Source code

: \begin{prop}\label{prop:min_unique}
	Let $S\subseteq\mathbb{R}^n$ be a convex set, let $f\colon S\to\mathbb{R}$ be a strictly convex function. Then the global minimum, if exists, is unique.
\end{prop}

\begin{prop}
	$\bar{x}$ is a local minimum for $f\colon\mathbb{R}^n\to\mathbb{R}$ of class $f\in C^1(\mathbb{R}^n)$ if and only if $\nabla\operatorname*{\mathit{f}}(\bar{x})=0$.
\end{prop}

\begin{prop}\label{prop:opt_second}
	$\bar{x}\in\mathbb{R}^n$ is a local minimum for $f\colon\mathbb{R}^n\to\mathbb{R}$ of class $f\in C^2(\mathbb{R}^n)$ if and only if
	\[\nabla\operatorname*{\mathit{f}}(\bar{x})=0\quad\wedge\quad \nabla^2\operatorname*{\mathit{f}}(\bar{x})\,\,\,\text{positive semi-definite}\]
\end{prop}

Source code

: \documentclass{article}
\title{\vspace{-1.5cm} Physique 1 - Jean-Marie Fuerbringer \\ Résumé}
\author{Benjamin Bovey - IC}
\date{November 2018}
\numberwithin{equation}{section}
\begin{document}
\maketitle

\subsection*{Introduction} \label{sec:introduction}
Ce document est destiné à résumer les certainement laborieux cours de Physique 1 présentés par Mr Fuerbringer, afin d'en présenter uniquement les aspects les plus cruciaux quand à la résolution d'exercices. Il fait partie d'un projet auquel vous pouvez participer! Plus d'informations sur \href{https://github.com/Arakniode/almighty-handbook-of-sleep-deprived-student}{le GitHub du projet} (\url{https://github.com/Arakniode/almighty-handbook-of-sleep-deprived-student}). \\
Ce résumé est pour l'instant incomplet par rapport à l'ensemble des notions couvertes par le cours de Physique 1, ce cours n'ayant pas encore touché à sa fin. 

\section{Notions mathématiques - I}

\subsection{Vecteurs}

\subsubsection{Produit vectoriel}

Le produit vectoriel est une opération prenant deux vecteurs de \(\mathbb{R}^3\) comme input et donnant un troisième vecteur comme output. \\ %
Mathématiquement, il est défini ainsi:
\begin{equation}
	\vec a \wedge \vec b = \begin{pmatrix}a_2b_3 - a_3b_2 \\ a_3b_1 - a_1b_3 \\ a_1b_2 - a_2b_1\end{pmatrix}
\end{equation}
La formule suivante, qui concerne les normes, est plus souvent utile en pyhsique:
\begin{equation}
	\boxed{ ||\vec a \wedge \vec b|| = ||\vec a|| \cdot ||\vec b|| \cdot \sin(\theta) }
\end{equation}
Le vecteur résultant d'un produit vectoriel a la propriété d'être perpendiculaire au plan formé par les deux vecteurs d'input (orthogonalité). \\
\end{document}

------------------------------------------------------------------------

Required work: In the material above, how many lines include the word "input"? State that number alone.

Result of the task: 2